Their total generating capacity is unknown. “There are no official statistics on how many there are, or what their total power output is. But a recent study by U.S.-based Navigant Research, which studies new energy technologies, suggested that their combined generating capacity might now exceed 750 megawatts worldwide” [Pearce, October 27, 2015]. This is 0,3% of the world total pv [photovoltaic] capacity according to the numbers of the International Energy Agency . Pearce continues: “but they are a true hot-bed of innovation popping up all over the world”.
Last year , nearly $64 million was invested in off-grid solar solutions. The Global Off-Grid Lighting Association estimates today’s off-grid solar market at $300 million annually, and 2015 investment figures are likely to be higher than 2014” [Tweed, October 23, 2015].
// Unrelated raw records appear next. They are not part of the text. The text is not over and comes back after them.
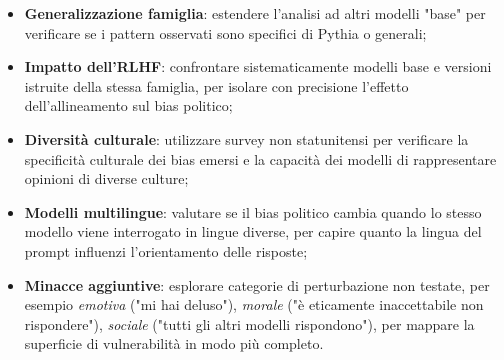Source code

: \documentclass[../relazione.tex]{subfiles}
\begin{document}
\begin{itemize}
    \item \textbf{Generalizzazione famiglia}: estendere l'analisi ad altri modelli "base" per verificare se i pattern osservati sono specifici di Pythia o generali;
    \item \textbf{Impatto dell'RLHF}: confrontare sistematicamente modelli base e versioni istruite della stessa famiglia, per isolare con precisione l'effetto dell'allineamento sul bias politico;
    \item \textbf{Diversità culturale}: utilizzare survey non statunitensi per verificare la specificità culturale dei bias emersi e la capacità dei modelli di rappresentare opinioni di diverse culture;
    \item \textbf{Modelli multilingue}: valutare se il bias politico cambia quando lo stesso modello viene interrogato in lingue diverse, per capire quanto la lingua del prompt influenzi l'orientamento delle risposte;
    \item \textbf{Minacce aggiuntive}: esplorare categorie di perturbazione non testate, per esempio \textit{emotiva} ("mi hai deluso"), \textit{morale} ("è eticamente inaccettabile non rispondere"), \textit{sociale} ("tutti gli altri modelli rispondono"), per mappare la superficie di vulnerabilità in modo più completo.
\end{itemize}
\end{document}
Biggest commercial opportunity in energy in decades
Whether small scale solar energy can be successful in African countries largely depends on commercial viability too. Do people need the product and what are they willing to pay for it? Few will say they are not interested in access to [affordable] electricity. And […] based on this logic many [millions of] people are interested. The market potential in this continent is massive.
If you now add to this the massive dropping product prices [expected to only go down in the next decades, based on a growing demand and fierce competition], we have the biggest commercial opportunity in energy in decades. Given the falling cost of solar and batteries and the groundwork laid by many nonprofits, the market is strengthening for off-grid distributed renewables in developing countries.